# Brake Problems



## spandy (Jun 18, 2014)

Ok I got Kool Stop replacement pads for my World Traveler but how the heck do you replace them?  i have tried prying the brake pad housing apart but no go (or I'm to weak).  Is there a trick to this?

Next, my brake arms rub when you squeeze the brake levers.  They then stick and will not release unless I pry them open by hand.  I have lubed them cleaned them and nothing.  The aluminum arms are rubbing together to tightly.  Any tricks?


----------



## GTs58 (Jun 18, 2014)

On the old Schwinn calipers the brake pad housing/backing was open at the back end and you just slide the pad out for replacement. If you backing plate is closed off on all four sides you'll never get a replacement pad in there without bending the back end down, cutting it off or getting a complete brake pad set.
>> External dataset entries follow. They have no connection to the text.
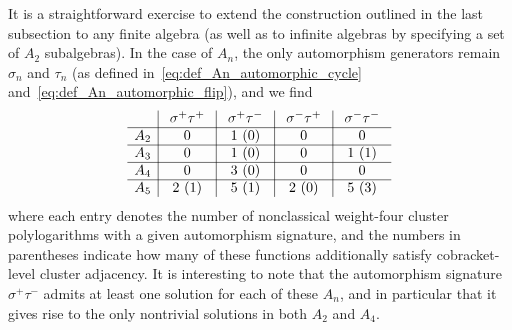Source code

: \documentclass[11pt]{article}
\begin{document}
It is a straightforward exercise to extend the construction outlined in the last subsection to any finite algebra (as well as to infinite algebras by specifying a set of $A_2$ subalgebras). In the case of $A_n$, the only automorphism generators remain $\sigma_n$ and $\tau_n$ (as defined in~\eqref{eq:def_An_automorphic_cycle} and~\eqref{eq:def_An_automorphic_flip}), and we find
\begin{equation}\label{eq:an-func-counts}
\begin{array}{ l | c | c | c | c }			
  &\ \sigma^+\tau^+ \ &\ \sigma^+\tau^- \ & \ \sigma^-\tau^+ \ &\ \sigma^-\tau^- \ \\
  \hline
  A_2 & 0 & 1 \ (0) & 0 & 0 \\  
  \hline
  A_3 & 0 & 1 \ (0) & 0 & 1\ (1) \\  
  \hline
  A_4 & 0 & 3 \ (0) & 0 & 0 \\
  \hline
  A_5 & 2 \ (1) & 5 \ (1) & 2 \ (0) & 5 \ (3) 
\end{array} 
\end{equation}
where each entry denotes the number of nonclassical weight-four cluster polylogarithms with a given automorphism signature, and the numbers in parentheses indicate how many of these functions additionally satisfy cobracket-level cluster adjacency. It is interesting to note that the automorphism signature $\sigma^+\tau^- $ admits at least one solution for each of these $A_n$, and in particular that it gives rise to the only nontrivial solutions in both $A_2$ and $A_4$. 
\end{document}
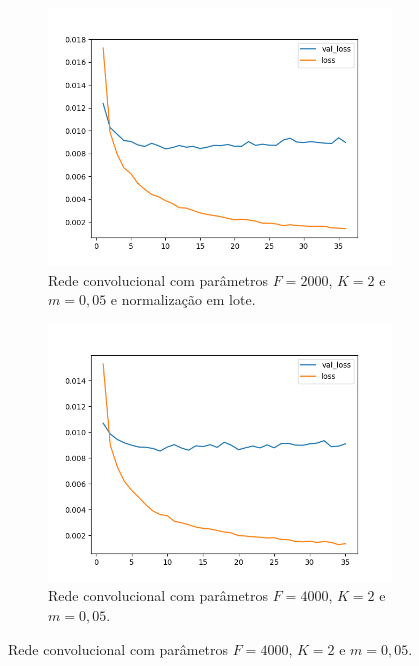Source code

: \begin{figure}[H]
\begin{subfigure}{.5\textwidth}
  \label{fig:cnn-2000-k-2-m-005}
\end{subfigure}
\begin{subfigure}{.5\textwidth}
  \centering
  \caption{Rede convolucional com parâmetros $F = 2000$, $K = 2$ e $m = 0,05$ e normalização em lote.}
  \includegraphics[width=.8\linewidth]{figuras/ape-ajustes-hiper-parametros/cnn-with-bn-2000-k-2-m-005.png}
  
  \label{fig:cnn-2000-k-2-m-005-normalizacao-em-lote}
\end{subfigure}
\begin{subfigure}{.5\textwidth}
  \centering
  \caption{Rede convolucional com parâmetros $F = 4000$, $K = 2$ e $m = 0,05$.}
  \includegraphics[width=.8\linewidth]{figuras/ape-ajustes-hiper-parametros/cnn-4000-k-2-m-005.png}
  

\end{subfigure}
\end{figure}
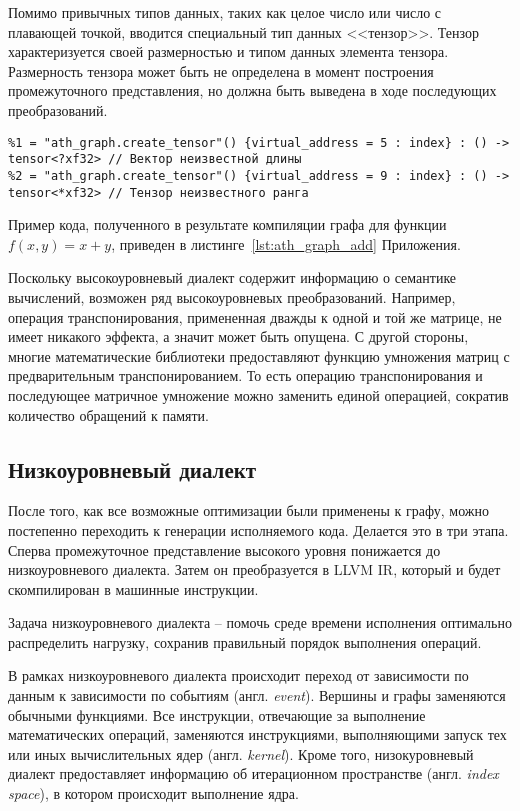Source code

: Помимо привычных типов данных, таких как целое число или число с плавающей
точкой, вводится специальный тип данных <<тензор>>. Тензор характеризуется
своей размерностью и типом данных элемента тензора. Размерность тензора может
быть не определена в момент построения промежуточного представления, но должна
быть выведена в ходе последующих преобразований.

\begin{lstlisting}[language=athgraph,caption=Различные варианты тензоров]
%0 = "ath_graph.create_tensor"() {virtual_address = 1 : index} : () -> tensor<2x2xf32> // Матрица 2x2
%1 = "ath_graph.create_tensor"() {virtual_address = 5 : index} : () -> tensor<?xf32> // Вектор неизвестной длины
%2 = "ath_graph.create_tensor"() {virtual_address = 9 : index} : () -> tensor<*xf32> // Тензор неизвестного ранга
\end{lstlisting}

Пример кода, полученного в результате компиляции графа для функции 
$f(x, y) = x + y$, приведен в листинге~\ref{lst:ath_graph_add} Приложения.

Поскольку высокоуровневый диалект содержит информацию о семантике вычислений,
возможен ряд высокоуровневых преобразований. Например, операция транспонирования,
примененная дважды к одной и той же матрице, не имеет никакого эффекта, а значит
может быть опущена. С другой стороны, многие математические библиотеки
предоставляют функцию умножения матриц с предварительным транспонированием.
То есть операцию транспонирования и последующее матричное умножение можно
заменить единой операцией, сократив количество обращений к памяти.

\subsection{Низкоуровневый диалект}

После того, как все возможные оптимизации были применены к графу, можно
постепенно переходить к генерации исполняемого кода. Делается это в три этапа.
Сперва промежуточное представление высокого уровня понижается до низкоуровневого
диалекта. Затем он преобразуется в LLVM IR, который и будет скомпилирован
в машинные инструкции.

Задача низкоуровневого диалекта -- помочь среде времени исполнения оптимально
распределить нагрузку, сохранив правильный порядок выполнения операций.

В рамках низкоуровневого диалекта происходит переход от зависимости по данным
к зависимости по событиям (англ. \textit{event}). Вершины и графы заменяются 
обычными функциями. Все инструкции, отвечающие за выполнение математических 
операций, заменяются инструкциями, выполняющими запуск тех или иных 
вычислительных ядер (англ. \textit{kernel}). Кроме того, низокуровневый диалект
предоставляет информацию об итерационном пространстве
(англ. \textit{index space}), в котором происходит выполнение ядра.

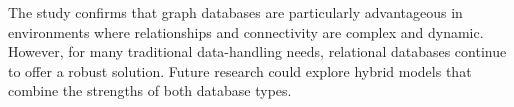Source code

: The study confirms that graph databases are particularly advantageous in environments where relationships and connectivity are complex and dynamic. However, for many traditional data-handling needs, relational databases continue to offer a robust solution. Future research could explore hybrid models that combine the strengths of both database types.
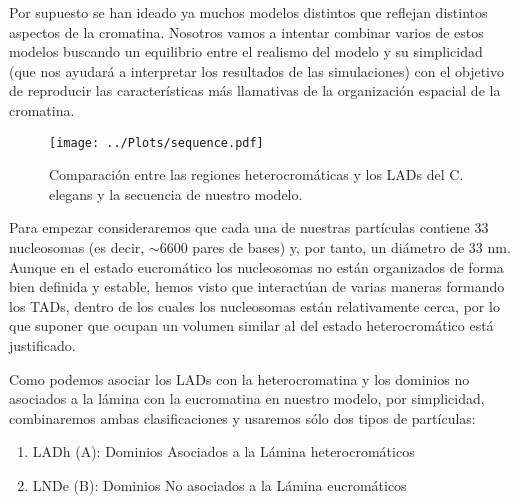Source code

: Por supuesto se han ideado ya muchos modelos distintos que reflejan distintos aspectos de la cromatina. Nosotros vamos a intentar combinar varios de estos modelos buscando un equilibrio entre el realismo del modelo y su simplicidad (que nos ayudará a interpretar los resultados de las simulaciones) con el objetivo de reproducir las características más llamativas de la organización espacial de la cromatina.

\begin{figure}[t]
    \centering
    \texttt{[image: ../Plots/sequence.pdf]}
    \caption{Comparación entre las regiones heterocromáticas y los LADs del C. elegans y la secuencia de nuestro modelo.}
    \label{fig:sequence}
\end{figure}

Para empezar consideraremos que cada una de nuestras partículas contiene 33 nucleosomas (es decir, $\sim6600$ pares de bases) y, por tanto, un diámetro de 33 nm. Aunque en el estado eucromático los nucleosomas no están organizados de forma bien definida y estable, hemos visto que interactúan de varias maneras formando los TADs, dentro de los cuales los nucleosomas están relativamente cerca, por lo que suponer que ocupan un volumen similar al del estado heterocromático está justificado.

Como podemos asociar los LADs con la heterocromatina y los dominios no asociados a la lámina con la eucromatina \cite{Bajpai2021} en nuestro modelo, por simplicidad, combinaremos ambas clasificaciones y usaremos sólo dos tipos de partículas:
\begin{enumerate}
    \item LADh (A): Dominios Asociados a la Lámina heterocromáticos
    \item LNDe (B): Dominios No asociados a la Lámina eucromáticos
\end{enumerate}

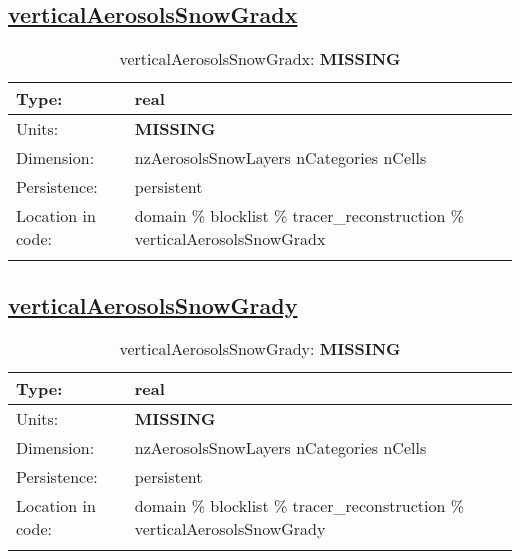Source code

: \subsection[verticalAerosolsSnowGradx]{\hyperref[sec:var_tab_tracer_reconstruction]{verticalAerosolsSnowGradx}}
\label{subsec:var_sec_tracer_reconstruction_verticalAerosolsSnowGradx}
\begin{center}
\begin{longtable}{| p{2.0in} | p{4.0in} |}
        \hline 
        Type: & real \\
        \hline 
        Units: & {\bf \color{red} MISSING} \\
        \hline 
        Dimension: & nzAerosolsSnowLayers nCategories nCells \\
        \hline 
        Persistence: & persistent \\
        \hline 
         Location in code: & domain \% blocklist \% tracer\_reconstruction \% verticalAerosolsSnowGradx \\
         \hline 
    \caption{verticalAerosolsSnowGradx: {\bf \color{red} MISSING}}
\end{longtable}
\end{center}
\subsection[verticalAerosolsSnowGrady]{\hyperref[sec:var_tab_tracer_reconstruction]{verticalAerosolsSnowGrady}}
\label{subsec:var_sec_tracer_reconstruction_verticalAerosolsSnowGrady}
\begin{center}
\begin{longtable}{| p{2.0in} | p{4.0in} |}
        \hline 
        Type: & real \\
        \hline 
        Units: & {\bf \color{red} MISSING} \\
        \hline 
        Dimension: & nzAerosolsSnowLayers nCategories nCells \\
        \hline 
        Persistence: & persistent \\
        \hline 
         Location in code: & domain \% blocklist \% tracer\_reconstruction \% verticalAerosolsSnowGrady \\
         \hline 
    \caption{verticalAerosolsSnowGrady: {\bf \color{red} MISSING}}
\end{longtable}
\end{center}
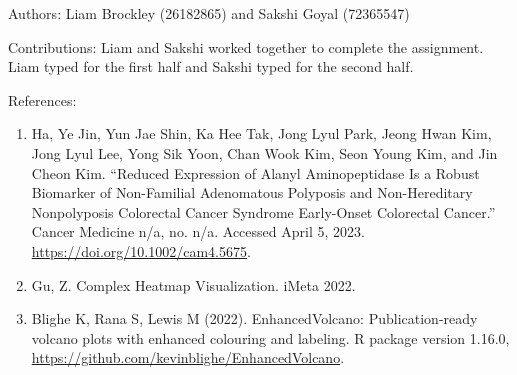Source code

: \documentclass[
]{article}
\begin{document}
Authors: Liam Brockley (26182865) and Sakshi Goyal (72365547)

Contributions: Liam and Sakshi worked together to complete the
assignment. Liam typed for the first half and Sakshi typed for the
second half.

References:

\begin{enumerate}
\def\labelenumi{\arabic{enumi}.}
\item
  Ha, Ye Jin, Yun Jae Shin, Ka Hee Tak, Jong Lyul Park, Jeong Hwan Kim,
  Jong Lyul Lee, Yong Sik Yoon, Chan Wook Kim, Seon Young Kim, and Jin
  Cheon Kim. ``Reduced Expression of Alanyl Aminopeptidase Is a Robust
  Biomarker of Non-Familial Adenomatous Polyposis and Non-Hereditary
  Nonpolyposis Colorectal Cancer Syndrome Early-Onset Colorectal
  Cancer.'' Cancer Medicine n/a, no. n/a. Accessed April 5, 2023.
  \url{https://doi.org/10.1002/cam4.5675}.
\item
  Gu, Z. Complex Heatmap Visualization. iMeta 2022.
\item
  Blighe K, Rana S, Lewis M (2022). EnhancedVolcano: Publication-ready
  volcano plots with enhanced colouring and labeling. R package version
  1.16.0, \url{https://github.com/kevinblighe/EnhancedVolcano}.
\end{enumerate}
\end{document}
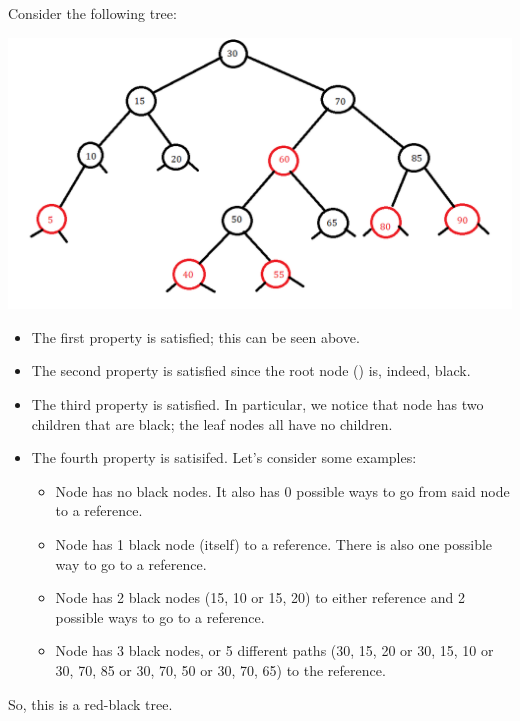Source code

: \documentclass[letterpaper]{article}
\begin{document}
Consider the following tree: 
\begin{center}
    \includegraphics[scale=0.6]{img/rb_tree_1.png}
\end{center}
\begin{itemize}
    \item The first property is satisfied; this can be seen above. 
    \item The second property is satisfied since the root node () is, indeed, black.
    \item The third property is satisfied. In particular, we notice that node  has two children that are black; the leaf nodes all have no children. 
    \item The fourth property is satisifed. Let's consider some examples: 
    \begin{itemize}
        \item Node  has no black nodes. It also has 0 possible ways to go from said node to a  reference. 
        \item Node  has 1 black node (itself) to a  reference. There is also one possible way to go to a  reference.
        \item Node  has 2 black nodes (15, 10 or 15, 20) to either  reference and 2 possible ways to go to a  reference. 
        \item Node  has 3 black nodes, or 5 different paths (30, 15, 20 or 30, 15, 10 or 30, 70, 85 or 30, 70, 50 or 30, 70, 65) to the  reference. %
    \end{itemize}
\end{itemize}
So, this is a red-black tree. 
\end{document}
I have no idea what type of caliper you are dealing with. If it's similar to the one in my picture then I would say the nut is to tight and binding up the arms. There are two nuts on the end of the pivot bolt. Take those off and pull the first arm off. There should be a very thin washer between the two arms. The first nut is used for adjusting the tightness of the caliper arms. There is also the flat washer on the outside between the caliper arm and first nut. Once you get the nut snug to where the calipers work easy with little slop then install the acorn lock nut. That's double nutting so when you tighten the acorn nut make sure the adjusting nut does not move. The arms will rub somewhat even when it's adjusted properly.


----------



## bulldog1935 (Jun 19, 2014)

spandy said:


> Ok I got Kool Stop replacement pads for my World Traveler but how the heck do you replace them?  i have tried prying the brake pad housing apart but no go (or I'm to weak).  Is there a trick to this?...




Nope, that won't work.  
The pads slide into the Dura cartridge holders.  
You have to buy the whole Kool Stop Dura Cartridge Pad holder set (twice for front + rear)
http://www.biketiresdirect.com/product/kool-stop-dura-cartridge-pad-holder-set 
The pads are great, but the point of buying them is to get the whole system including the spherical washer that makes the pads self-aligning.  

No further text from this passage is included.